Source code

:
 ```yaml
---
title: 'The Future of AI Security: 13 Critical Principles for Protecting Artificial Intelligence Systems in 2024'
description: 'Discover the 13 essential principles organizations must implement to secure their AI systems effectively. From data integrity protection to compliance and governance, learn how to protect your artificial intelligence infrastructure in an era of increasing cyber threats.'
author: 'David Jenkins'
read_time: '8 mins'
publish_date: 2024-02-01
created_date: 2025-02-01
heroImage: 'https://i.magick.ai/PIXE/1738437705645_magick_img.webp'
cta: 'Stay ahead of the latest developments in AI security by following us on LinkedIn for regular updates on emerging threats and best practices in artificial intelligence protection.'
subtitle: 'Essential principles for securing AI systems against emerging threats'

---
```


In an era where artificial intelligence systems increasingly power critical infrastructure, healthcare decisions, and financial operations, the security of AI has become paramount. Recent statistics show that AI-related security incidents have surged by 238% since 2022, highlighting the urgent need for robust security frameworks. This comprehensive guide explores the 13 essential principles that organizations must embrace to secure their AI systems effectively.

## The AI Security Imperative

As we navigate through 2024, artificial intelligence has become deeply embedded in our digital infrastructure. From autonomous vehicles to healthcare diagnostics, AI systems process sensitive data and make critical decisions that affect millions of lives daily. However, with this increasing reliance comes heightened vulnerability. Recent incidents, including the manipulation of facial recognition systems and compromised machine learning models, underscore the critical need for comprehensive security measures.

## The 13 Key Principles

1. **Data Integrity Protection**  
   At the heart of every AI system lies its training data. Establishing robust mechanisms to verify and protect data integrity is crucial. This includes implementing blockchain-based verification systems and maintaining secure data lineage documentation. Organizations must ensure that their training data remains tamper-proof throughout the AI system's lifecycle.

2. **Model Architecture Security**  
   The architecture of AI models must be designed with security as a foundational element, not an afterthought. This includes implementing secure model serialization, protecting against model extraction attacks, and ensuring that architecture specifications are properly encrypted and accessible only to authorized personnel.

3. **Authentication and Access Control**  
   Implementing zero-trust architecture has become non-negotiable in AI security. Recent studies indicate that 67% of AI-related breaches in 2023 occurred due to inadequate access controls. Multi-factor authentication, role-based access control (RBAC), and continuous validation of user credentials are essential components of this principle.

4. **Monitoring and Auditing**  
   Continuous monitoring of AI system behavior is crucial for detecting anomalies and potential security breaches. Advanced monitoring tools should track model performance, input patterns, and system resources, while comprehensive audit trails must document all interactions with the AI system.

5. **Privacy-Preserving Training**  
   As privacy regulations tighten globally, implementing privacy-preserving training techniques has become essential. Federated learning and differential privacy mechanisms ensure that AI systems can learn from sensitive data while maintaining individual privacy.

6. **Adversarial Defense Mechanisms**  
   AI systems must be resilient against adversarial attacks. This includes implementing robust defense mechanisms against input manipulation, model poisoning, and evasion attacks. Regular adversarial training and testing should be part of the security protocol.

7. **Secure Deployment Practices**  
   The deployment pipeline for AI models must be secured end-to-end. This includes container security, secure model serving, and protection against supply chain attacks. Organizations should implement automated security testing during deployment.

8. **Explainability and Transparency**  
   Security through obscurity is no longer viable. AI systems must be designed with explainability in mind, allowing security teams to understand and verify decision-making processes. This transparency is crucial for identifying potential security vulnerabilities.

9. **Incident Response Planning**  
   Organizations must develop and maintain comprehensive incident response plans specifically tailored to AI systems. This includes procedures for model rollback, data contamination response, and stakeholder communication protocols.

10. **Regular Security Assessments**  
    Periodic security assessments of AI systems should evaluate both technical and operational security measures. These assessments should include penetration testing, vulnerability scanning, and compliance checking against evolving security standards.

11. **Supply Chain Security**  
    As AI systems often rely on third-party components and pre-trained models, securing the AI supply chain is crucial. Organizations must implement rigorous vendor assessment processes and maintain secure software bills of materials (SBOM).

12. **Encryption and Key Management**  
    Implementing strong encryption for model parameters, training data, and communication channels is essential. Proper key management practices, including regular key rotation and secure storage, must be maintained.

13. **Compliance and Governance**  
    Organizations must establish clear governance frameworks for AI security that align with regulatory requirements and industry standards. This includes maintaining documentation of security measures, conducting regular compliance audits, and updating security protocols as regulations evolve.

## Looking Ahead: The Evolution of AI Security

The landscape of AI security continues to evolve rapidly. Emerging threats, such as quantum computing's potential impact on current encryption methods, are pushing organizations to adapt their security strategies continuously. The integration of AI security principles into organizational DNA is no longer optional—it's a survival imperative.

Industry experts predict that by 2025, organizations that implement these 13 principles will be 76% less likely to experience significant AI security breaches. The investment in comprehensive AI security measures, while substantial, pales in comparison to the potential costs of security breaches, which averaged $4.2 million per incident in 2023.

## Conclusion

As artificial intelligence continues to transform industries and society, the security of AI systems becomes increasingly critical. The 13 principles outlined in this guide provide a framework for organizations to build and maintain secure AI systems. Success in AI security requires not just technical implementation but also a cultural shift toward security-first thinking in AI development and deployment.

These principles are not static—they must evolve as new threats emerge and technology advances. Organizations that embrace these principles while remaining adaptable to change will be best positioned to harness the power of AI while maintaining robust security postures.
:::::
__Exercise requirements__: Restate each of the records exactly, leaving nothing out.

__Answer below__:
Source code

:
 ```yaml
---
title: 'The Future of AI Security: 13 Critical Principles for Protecting Artificial Intelligence Systems in 2024'
description: 'Discover the 13 essential principles organizations must implement to secure their AI systems effectively. From data integrity protection to compliance and governance, learn how to protect your artificial intelligence infrastructure in an era of increasing cyber threats.'
author: 'David Jenkins'
read_time: '8 mins'
publish_date: 2024-02-01
created_date: 2025-02-01
heroImage: 'https://i.magick.ai/PIXE/1738437705645_magick_img.webp'
cta: 'Stay ahead of the latest developments in AI security by following us on LinkedIn for regular updates on emerging threats and best practices in artificial intelligence protection.'
subtitle: 'Essential principles for securing AI systems against emerging threats'

---
```


In an era where artificial intelligence systems increasingly power critical infrastructure, healthcare decisions, and financial operations, the security of AI has become paramount. Recent statistics show that AI-related security incidents have surged by 238% since 2022, highlighting the urgent need for robust security frameworks. This comprehensive guide explores the 13 essential principles that organizations must embrace to secure their AI systems effectively.

## The AI Security Imperative

As we navigate through 2024, artificial intelligence has become deeply embedded in our digital infrastructure. From autonomous vehicles to healthcare diagnostics, AI systems process sensitive data and make critical decisions that affect millions of lives daily. However, with this increasing reliance comes heightened vulnerability. Recent incidents, including the manipulation of facial recognition systems and compromised machine learning models, underscore the critical need for comprehensive security measures.

## The 13 Key Principles

1. **Data Integrity Protection**  
   At the heart of every AI system lies its training data. Establishing robust mechanisms to verify and protect data integrity is crucial. This includes implementing blockchain-based verification systems and maintaining secure data lineage documentation. Organizations must ensure that their training data remains tamper-proof throughout the AI system's lifecycle.

2. **Model Architecture Security**  
   The architecture of AI models must be designed with security as a foundational element, not an afterthought. This includes implementing secure model serialization, protecting against model extraction attacks, and ensuring that architecture specifications are properly encrypted and accessible only to authorized personnel.

3. **Authentication and Access Control**  
   Implementing zero-trust architecture has become non-negotiable in AI security. Recent studies indicate that 67% of AI-related breaches in 2023 occurred due to inadequate access controls. Multi-factor authentication, role-based access control (RBAC), and continuous validation of user credentials are essential components of this principle.

4. **Monitoring and Auditing**  
   Continuous monitoring of AI system behavior is crucial for detecting anomalies and potential security breaches. Advanced monitoring tools should track model performance, input patterns, and system resources, while comprehensive audit trails must document all interactions with the AI system.

5. **Privacy-Preserving Training**  
   As privacy regulations tighten globally, implementing privacy-preserving training techniques has become essential. Federated learning and differential privacy mechanisms ensure that AI systems can learn from sensitive data while maintaining individual privacy.

6. **Adversarial Defense Mechanisms**  
   AI systems must be resilient against adversarial attacks. This includes implementing robust defense mechanisms against input manipulation, model poisoning, and evasion attacks. Regular adversarial training and testing should be part of the security protocol.

7. **Secure Deployment Practices**  
   The deployment pipeline for AI models must be secured end-to-end. This includes container security, secure model serving, and protection against supply chain attacks. Organizations should implement automated security testing during deployment.

8. **Explainability and Transparency**  
   Security through obscurity is no longer viable. AI systems must be designed with explainability in mind, allowing security teams to understand and verify decision-making processes. This transparency is crucial for identifying potential security vulnerabilities.

9. **Incident Response Planning**  
   Organizations must develop and maintain comprehensive incident response plans specifically tailored to AI systems. This includes procedures for model rollback, data contamination response, and stakeholder communication protocols.

10. **Regular Security Assessments**  
    Periodic security assessments of AI systems should evaluate both technical and operational security measures. These assessments should include penetration testing, vulnerability scanning, and compliance checking against evolving security standards.

11. **Supply Chain Security**  
    As AI systems often rely on third-party components and pre-trained models, securing the AI supply chain is crucial. Organizations must implement rigorous vendor assessment processes and maintain secure software bills of materials (SBOM).

12. **Encryption and Key Management**  
    Implementing strong encryption for model parameters, training data, and communication channels is essential. Proper key management practices, including regular key rotation and secure storage, must be maintained.

13. **Compliance and Governance**  
    Organizations must establish clear governance frameworks for AI security that align with regulatory requirements and industry standards. This includes maintaining documentation of security measures, conducting regular compliance audits, and updating security protocols as regulations evolve.

## Looking Ahead: The Evolution of AI Security

The landscape of AI security continues to evolve rapidly. Emerging threats, such as quantum computing's potential impact on current encryption methods, are pushing organizations to adapt their security strategies continuously. The integration of AI security principles into organizational DNA is no longer optional—it's a survival imperative.

Industry experts predict that by 2025, organizations that implement these 13 principles will be 76% less likely to experience significant AI security breaches. The investment in comprehensive AI security measures, while substantial, pales in comparison to the potential costs of security breaches, which averaged $4.2 million per incident in 2023.

## Conclusion

As artificial intelligence continues to transform industries and society, the security of AI systems becomes increasingly critical. The 13 principles outlined in this guide provide a framework for organizations to build and maintain secure AI systems. Success in AI security requires not just technical implementation but also a cultural shift toward security-first thinking in AI development and deployment.

These principles are not static—they must evolve as new threats emerge and technology advances. Organizations that embrace these principles while remaining adaptable to change will be best positioned to harness the power of AI while maintaining robust security postures.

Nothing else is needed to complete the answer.